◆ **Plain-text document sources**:
******************************

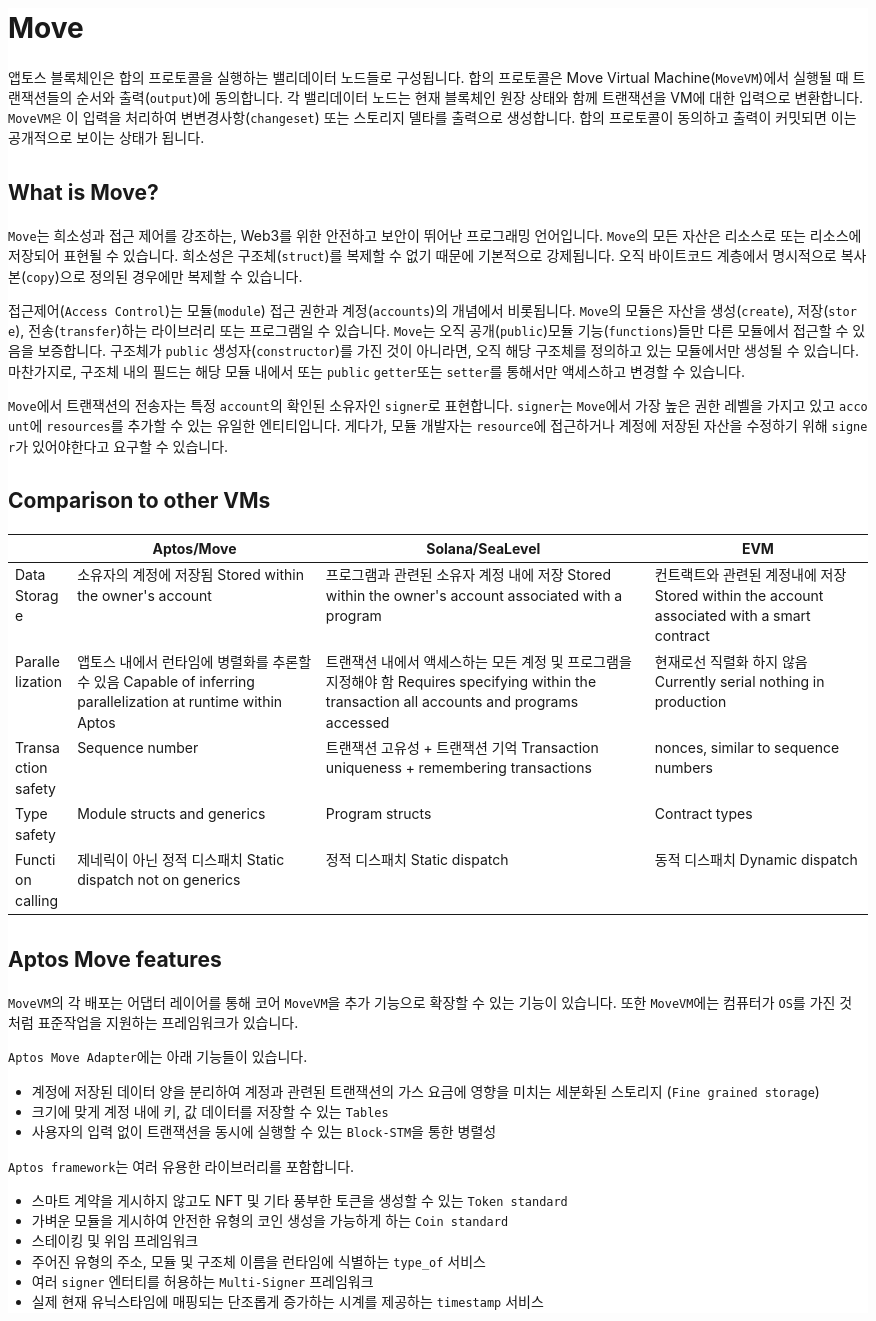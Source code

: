 # Move

앱토스 블록체인은 합의 프로토콜을 실행하는 밸리데이터 노드들로 구성됩니다. 합의 프로토콜은 Move Virtual Machine(`MoveVM`)에서 실행될 때 트랜잭션들의 순서와 출력(`output`)에 동의합니다. 각 밸리데이터 노드는 현재 블록체인 원장 상태와 함께 트랜잭션을 VM에 대한 입력으로 변환합니다. `MoveVM은` 이 입력을 처리하여 변변경사항(`changeset`) 또는 스토리지 델타를 출력으로 생성합니다. 합의 프로토콜이 동의하고 출력이 커밋되면 이는 공개적으로 보이는 상태가 됩니다.

## What is Move?

`Move`는 희소성과 접근 제어를 강조하는, Web3를 위한 안전하고 보안이 뛰어난 프로그래밍 언어입니다. `Move`의 모든 자산은 리소스로 또는 리소스에 저장되어 표현될 수 있습니다. 희소성은 구조체(`struct`)를 복제할 수 없기 때문에 기본적으로 강제됩니다. 오직 바이트코드 계층에서 명시적으로 복사본(`copy`)으로 정의된 경우에만 복제할 수 있습니다.

접근제어(`Access Control`)는 모듈(`module`) 접근 권한과 계정(`accounts`)의 개념에서 비롯됩니다. `Move`의 모듈은 자산을 생성(`create`), 저장(`store`), 전송(`transfer`)하는 라이브러리 또는 프로그램일 수 있습니다. `Move`는 오직 공개(`public`)모듈 기능(`functions`)들만 다른 모듈에서 접근할 수 있음을 보증합니다. 구조체가 `public`  생성자(`constructor`)를 가진 것이 아니라면, 오직 해당 구조체를 정의하고 있는 모듈에서만 생성될 수 있습니다. 마찬가지로, 구조체 내의 필드는 해당 모듈 내에서 또는 `public` `getter`또는 `setter`를 통해서만 액세스하고 변경할 수 있습니다.

`Move`에서 트랜잭션의 전송자는 특정 `account`의 확인된 소유자인 `signer`로 표현합니다.  `signer`는 `Move`에서 가장 높은 권한 레벨을 가지고 있고 `account`에 `resources`를 추가할 수 있는 유일한 엔티티입니다. 게다가, 모듈 개발자는 `resource`에 접근하거나 계정에 저장된 자산을 수정하기 위해  `signer`가 있어야한다고 요구할 수 있습니다.

## Comparison to other VMs

| | Aptos/Move | Solana/SeaLevel | EVM |
|--|------|------|------|
| Data Storage | 소유자의 계정에 저장됨 Stored within the owner's account | 프로그램과 관련된 소유자 계정 내에 저장 Stored within the owner's account associated with a program | 컨트랙트와 관련된 계정내에 저장 Stored within the account associated with a smart contract |
| Parallelization | 앱토스 내에서 런타임에 병렬화를 추론할 수 있음 Capable of inferring parallelization at runtime within Aptos | 트랜잭션 내에서 액세스하는 모든 계정 및 프로그램을 지정해야 함 Requires specifying within the transaction all accounts and programs accessed | 현재로선 직렬화 하지 않음 Currently serial nothing in production |
| Transaction safety | Sequence number | 트랜잭션 고유성 + 트랜잭션 기억 Transaction uniqueness + remembering transactions | nonces, similar to sequence numbers |
| Type safety | Module structs and generics| Program structs | Contract types |
| Function calling | 제네릭이 아닌 정적 디스패치 Static dispatch not on generics | 정적 디스패치 Static dispatch | 동적 디스패치 Dynamic dispatch |

## Aptos Move features

`MoveVM`의 각 배포는 어댑터 레이어를 통해 코어 `MoveVM`을 추가 기능으로 확장할 수 있는 기능이 있습니다. 또한 `MoveVM`에는 컴퓨터가 `OS`를 가진 것 처럼 표준작업을 지원하는 프레임워크가 있습니다.

`Aptos Move Adapter`에는 아래 기능들이 있습니다.
- 계정에 저장된 데이터 양을 분리하여 계정과 관련된 트랜잭션의 가스 요금에 영향을 미치는 세분화된 스토리지 (`Fine grained storage`) 
- 크기에 맞게 계정 내에 키, 값 데이터를 저장할 수 있는 `Tables`
- 사용자의 입력 없이 트랜잭션을 동시에 실행할 수 있는 `Block-STM`을 통한 병렬성

`Aptos framework`는 여러 유용한 라이브러리를 포함합니다.
- 스마트 계약을 게시하지 않고도 NFT 및 기타 풍부한 토큰을 생성할 수 있는 `Token standard`
- 가벼운 모듈을 게시하여 안전한 유형의 코인 생성을 가능하게 하는 `Coin standard`
- 스테이킹 및 위임 프레임워크
- 주어진 유형의 주소, 모듈 및 구조체 이름을 런타임에 식별하는 `type_of` 서비스
- 여러 `signer` 엔터티를 허용하는 `Multi-Signer` 프레임워크
- 실제 현재 유닉스타임에 매핑되는 단조롭게 증가하는 시계를 제공하는 `timestamp` 서비스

******************************

◆ **Your instructions**: Scan the entries above. Copy each line that has the string "generics".

◆ **Task output**:
| Type safety | Module structs and generics| Program structs | Contract types |
| Function calling | 제네릭이 아닌 정적 디스패치 Static dispatch not on generics | 정적 디스패치 Static dispatch | 동적 디스패치 Dynamic dispatch |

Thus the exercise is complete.